U.S. drug czar Gen. Barry McCaffrey, House of Representatives Speaker Newt
Gingrich and Chairman of the House International Relations Committee Benjamin
Gilman all agreed that the process needed changing, Carter said.

He was speaking at the end of a twoday meeting of current and former U.S.,
Latin American and Caribbean leaders.

"We had the key people at our conference who are concerned with this," Carter
told a news conference. "There is a general consensus now, that didn't exist
a short time ago, that this certification law should be changed
dramatically."

"I think it is very likely now, with the support of the Speaker, that there
will be a modification in the basic laws."

McCaffrey, Gingrich and Gilman all met with Carter, former President Gerald
Ford and a group of Latin American and Caribbean leaders during the
conference, aimed at hammering out a joint agenda for the countries of the
Western hemisphere in the next century.

Gingrich on Monday night called the process "offensive"

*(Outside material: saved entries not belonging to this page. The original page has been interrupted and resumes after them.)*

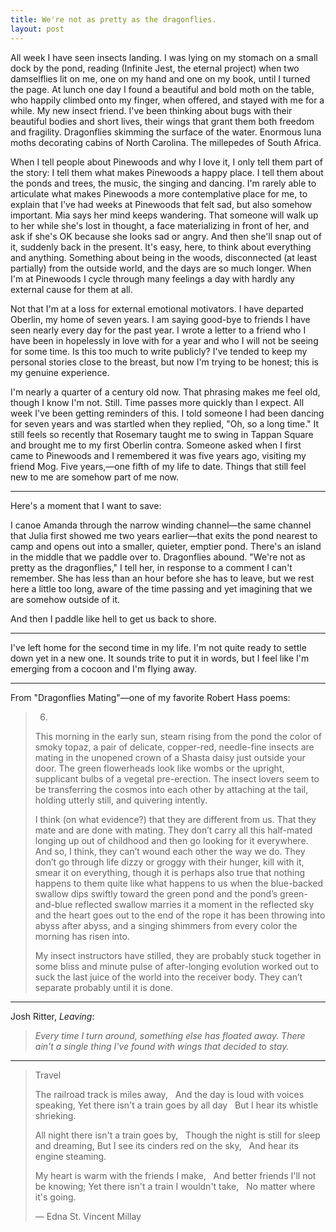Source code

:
 ```yaml
---
title: We're not as pretty as the dragonflies.
layout: post
---
```


All week I have seen insects landing. I was lying on my stomach on a small dock by the pond, reading (Infinite Jest, the eternal project) when two damselflies lit on me, one on my hand and one on my book, until I turned the page. At lunch one day I found a beautiful and bold moth on the table, who happily climbed onto my finger, when offered, and stayed with me for a while. My new insect friend. I've been thinking about bugs with their beautiful bodies and short lives, their wings that grant them both freedom and fragility. Dragonflies skimming the surface of the water. Enormous luna moths decorating cabins of North Carolina. The millepedes of South Africa.

When I tell people about Pinewoods and why I love it, I only tell them part of the story: I tell them what makes Pinewoods a happy place. I tell them about the ponds and trees, the music, the singing and dancing. I'm rarely able to articulate what makes Pinewoods a more contemplative place for me, to explain that I've had weeks at Pinewoods that felt sad, but also somehow important. Mia says her mind keeps wandering. That someone will walk up to her while she's lost in thought, a face materializing in front of her, and ask if she's OK because she looks sad or angry. And then she'll snap out of it, suddenly back in the present. It's easy, here, to think about everything and anything. Something about being in the woods, disconnected (at least partially) from the outside world, and the days are so much longer. When I'm at Pinewoods I cycle through many feelings a day with hardly any external cause for them at all. 

Not that I'm at a loss for external emotional motivators. I have departed Oberlin, my home of seven years. I am saying good-bye to friends I have seen nearly every day for the past year. I wrote a letter to a friend who I have been in hopelessly in love with for a year and who I will not be seeing for some time. Is this too much to write publicly? I've tended to keep my personal stories close to the breast, but now I'm trying to be honest; this is my genuine experience.

I'm nearly a quarter of a century old now. That phrasing makes me feel old, though I know I'm not. Still. Time passes more quickly than I expect. All week I've been getting reminders of this. I told someone I had been dancing for seven years and was startled when they replied, "Oh, so a long time." It still feels so recently that Rosemary taught me to swing in Tappan Square and brought me to my first Oberlin contra. Someone asked when I first came to Pinewoods and I remembered it was five years ago, visiting my friend Mog. Five years,—one fifth of my life to date. Things that still feel new to me are somehow part of me now.

* * *

Here's a moment that I want to save:

I canoe Amanda through the narrow winding channel—the same channel that Julia first showed me two years earlier—that exits the pond nearest to camp and opens out into a smaller, quieter, emptier pond. There's an island in the middle that we paddle over to. Dragonflies abound. "We're not as pretty as the dragonflies," I tell her, in response to a comment I can't remember. She has less than an hour before she has to leave, but we rest here a little too long, aware of the time passing and yet imagining that we are somehow outside of it.

And then I paddle like hell to get us back to shore.

* * *

I've left home for the second time in my life. I'm not quite ready to settle down yet in a new one. It sounds trite to put it in words, but I feel like I'm emerging from a cocoon and I'm flying away.

* * *

From "Dragonflies Mating"—one of my favorite Robert Hass poems:

> 6.
> 
> This morning in the early sun,
> steam rising from the pond the color of smoky topaz,
> a pair of delicate, copper-red, needle-fine insects
> are mating in the unopened crown of a Shasta daisy
> just outside your door. The green flowerheads look like wombs
> or the upright, supplicant bulbs of a vegetal pre-erection.
> The insect lovers seem to be transferring the cosmos into each other
> by attaching at the tail, holding utterly still, and quivering intently.
> 
> I think (on what evidence?) that they are different from us.
> That they mate and are done with mating.
> They don’t carry all this half-mated longing up out of childhood
> and then go looking for it everywhere.
> And so, I think, they can’t wound each other the way we do.
> They don’t go through life dizzy or groggy with their hunger,
> kill with it, smear it on everything, though it is perhaps also true
> that nothing happens to them quite like what happens to us
> when the blue-backed swallow dips swiftly toward the green pond
> and the pond’s green-and-blue reflected swallow marries it a moment
> in the reflected sky and the heart goes out to the end of the rope
> it has been throwing into abyss after abyss, and a singing shimmers
> from every color the morning has risen into.
> 
> My insect instructors have stilled, they are probably stuck together
> in some bliss and minute pulse of after-longing
> evolution worked out to suck the last juice of the world
> into the receiver body. They can’t separate probably
> until it is done.

* * *

Josh Ritter, *Leaving*:

> *Every time I turn around, something else has floated away.
> There ain't a single thing I've found with wings that decided to stay.*

* * *

> Travel
> 
> The railroad track is miles away,
> &nbsp;&nbsp;And the day is loud with voices speaking,
> Yet there isn't a train goes by all day
> &nbsp;&nbsp;But I hear its whistle shrieking.
> 
> All night there isn't a train goes by,
> &nbsp;&nbsp;Though the night is still for sleep and dreaming,
> But I see its cinders red on the sky,
> &nbsp;&nbsp;And hear its engine steaming.
> 
> My heart is warm with the friends I make,
> &nbsp;&nbsp;And better friends I'll not be knowing;
> Yet there isn't a train I wouldn't take,
> &nbsp;&nbsp;No matter where it's going.
> 
> — Edna St. Vincent Millay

while McCaffrey said a more multilateral approach would be more effective.

Latin American nations see the certification process, whereby Washington
annually evaluates the antinarcotics efforts of other nations, as insulting
and arrogant.

"Great umbrage has been taken," said Jamaica's Prime Minister P.J. Patterson.

The conference called for a more collaborative effort at fighting
drugtrafficking in the Americas.

U.S. Vice President Al Gore, in remarks at a closing dinner Tuesday, did not
directly address the issue.

"I want to reaffirm our determination that drug traffickers will not prevail
and will be defeated," he said in his only reference to antinarcotics
policy.

He thanked the conference though for "very helpful" policy suggestions,
especially on expanding free trade.

President Bill Clinton begins his first trip to Latin America by visiting
Mexico for three days from May 5. He will also travel to Central America and
the Caribbean.

Gore said Clinton's priorities would include bolstering "free minds and free
markets" in the region.

Carter also said that Republican leader Gingrich had given his commitment,
during talks at the forum, to support "fast track" legislation on extending
free trade throughout the hemisphere that would take into account the
reservations of labor and green groups.

Gingrich said he would "support rapid passage of fasttrack negotiating
authority which included provisions for protecting labor rights and the
environment, providing they are trade related", according to the
conference's closing statement.

Such provisions would make passage of such a law far easier and help meet the
goal, first established at the 1994 Miami Summit of the Americas, of creating
a free trade area from the Yukon to Tierra del Fuego by 2005, Carter said.

Gore said the Clinton administration backed "fast track"

authorisation, which would allow the U.S. government to negotiate more free
trade accords and submit them to Congress for a straight yesorno vote,
rather than allowing debate on provisions for individual industries or
sectors.

"It is high time," he said, adding that the conference's discussion with
Gingrich could help achieve that goal.

Regional leaders and officials at the conference had criticized the United
States for dragging its feet on expanding free trade.